Son dönem projelerinizden Süleyman Saim Tekcan İasos Müzesi'nden bahsedelim...

ST: Süleyman Hoca Türkiye’nin alanındaki en değerli ismi açık ara ve bu ünü sınırlarımızı çoktan aşmış bir sanatçı. Ama benim için onu daha da değerli ve ölümsüz kılan, hayatını, sanata, insanlığa, doğruluğa adamış olması. Müzemiz son derece küçük ölçekli olduğundan onun görme ve yaşama becerisini yansıtabilmek asıl hedefimiz olmuştu. Ayrıca Hocanın üretkenliği de bizi çok küçük bir hacim içerisinde en kolay ve en fazla üretme imkanı tanıyacak bir proje yapmaya itti. Hocanın renk konusundaki seçiciliğine duyduğumuz saygı ve dünyanın en güzel mavileriyle kucaklaşacağını düşündüğümüz binamızı bu nedenle bembeyaz yapmak istedik. Mimarlar yer seçimi konusunda çok titizdir ancak, burada yıllar öncesinden kalan bir beton zemin vardı ve sınırlarımızı o zemin belirledi. Bu nedenle son derece başarılı bir statik projeyle çelik olarak inşa ettiğimiz binamız sınırları içinde kalan küçücük bir Delice Zeytin fidanını bile içeri alacak şekilde biçimlendi. O küçücük ağacın dalına dahi dokunmadan yapının içinde var olmasını ve yaşamasını sağladık. Bu nedenle iyi bir proje oldu diyebiliriz.               
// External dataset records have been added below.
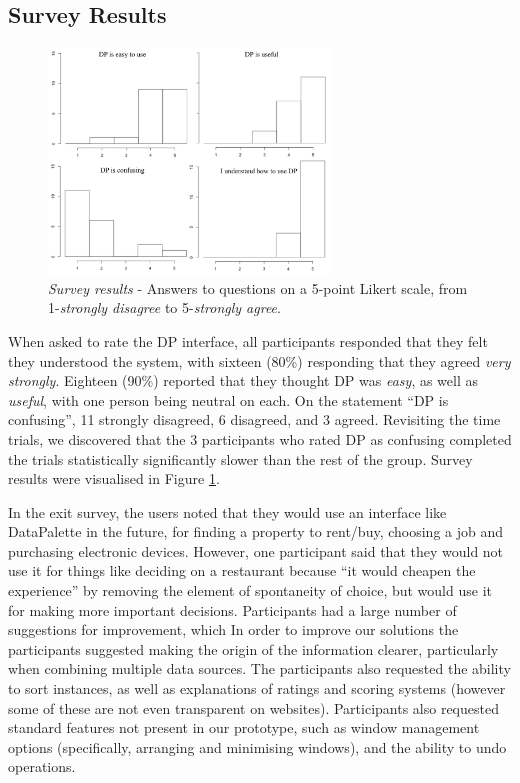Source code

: \documentclass{sigchi}
\begin{document}
\subsection{Survey Results}


\begin{figure}[tbp]
\begin{center}
\includegraphics[width=7.5cm]{img/survey}
\caption{\emph{Survey results} - Answers to questions on a 5-point Likert scale, from 1-\emph{strongly disagree} to 5-\emph{strongly agree}.}
\label{fig:survey}
\end{center}
\end{figure}

When asked to rate the DP interface, all participants responded that they felt they understood the system, with sixteen (80\%) responding that they agreed \emph{very strongly}.  Eighteen (90\%) reported that they thought  DP was \emph{easy}, as well as \emph{useful}, with one person being neutral on each.  On the statement ``DP is confusing'',  11 strongly disagreed, 6 disagreed, and 3 agreed.  Revisiting the time trials, we discovered that the 3 participants who rated DP as confusing completed the trials statistically significantly slower than the rest of the group. Survey results were visualised in Figure \ref{fig:survey}.


In the exit survey, the users noted that they would use an interface like DataPalette in the future, for finding a property to rent/buy, choosing a job and purchasing electronic devices.  However, one participant said that they would not use it for things like deciding on a restaurant because ``it would cheapen the experience'' by removing the element of spontaneity of choice, but would use it for making more important decisions.  Participants had a large number of suggestions for improvement, which In order to improve our solutions the participants suggested making the origin of the information clearer, particularly when combining multiple data sources. The participants also requested the ability to sort instances, as well as explanations of ratings and scoring systems (however some of these are not even transparent on websites). Participants also requested standard features not present in our prototype, such as window management options (specifically, arranging and minimising windows), and the ability to undo operations.
\end{document}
Milas’ta konumlanan projenizi zamansız ve çevre dostu olarak tanımlıyorsunuz? Bu bağlamda da sürdürülebilirlik, ekolojik yapılar tasarımlarınızın neresinde?

ST: Milas Belediyesi'nin bir talebi üzerine hazırladığımız proje bizim için de yeni şeyler öğrendiğimiz, zorlayıcı bir proje oldu. Yaşanan depremler sonrasında artık mimarlığın salt yapı üretmekten ibaret olmadığını tartıştığımız bir dönemde, Kerpiç malzeme ile samimiyetimizi artırma projesi diyebiliriz bu proje için. Basit bir tektoniği olan yapının, önemli özelliği kompozit bir sütrüktüre sahip olması. İzmir-Muğla-Bodrum yollarının kesiştiği Milas’ın en önemli kavşağında konuşlanan proje kerpiç tiyatro salonu sayesinde, ürkütmeden deprem farkındalığını yaşatsın istedik. Yine sadeliği en üst seviyede aradığımız ve sanırım bu defa bulmayı başardığımız bir yapı diyebilirim bu proje için. Milas’a hayırlı olur, bu özende yapılmış binaların da örneği olur diye umalım.  

Ürün tasarımlarınız devam ediyor mu?

ST: Evet o benim vazgeçilmez bir tutkum. Yakın zamanda Türkiye’nin en önemli mobilya üreticilerinden birine, 2 tane ikonik, zamansız ve mekansız ürün ve bir tane de yükseklik alçaklık ayarı yapılabilen, enteresan bir masa tasarladık. Boş durdukça bu tip tasarımlar yapmak beni dinlendiriyor, o nedenle üretilme amaçlı olmasa da sürekli bir şeyler tasarlıyorum. Bu konuda da en büyük destekçim 20 yıldır birlikte ürettiğimiz Ceyhun Akın. 

Çeşitli üniversitelerde proje yürütücülüğü yaptınız, Yeditepe Üniversitesi hala devam ediyor. Hem akademi hem de pratik deneyimleriniz aynı anda... Sizce bu birlikteliğin mimarlık kültürünün gelişimine etkileri/katkıları neler? 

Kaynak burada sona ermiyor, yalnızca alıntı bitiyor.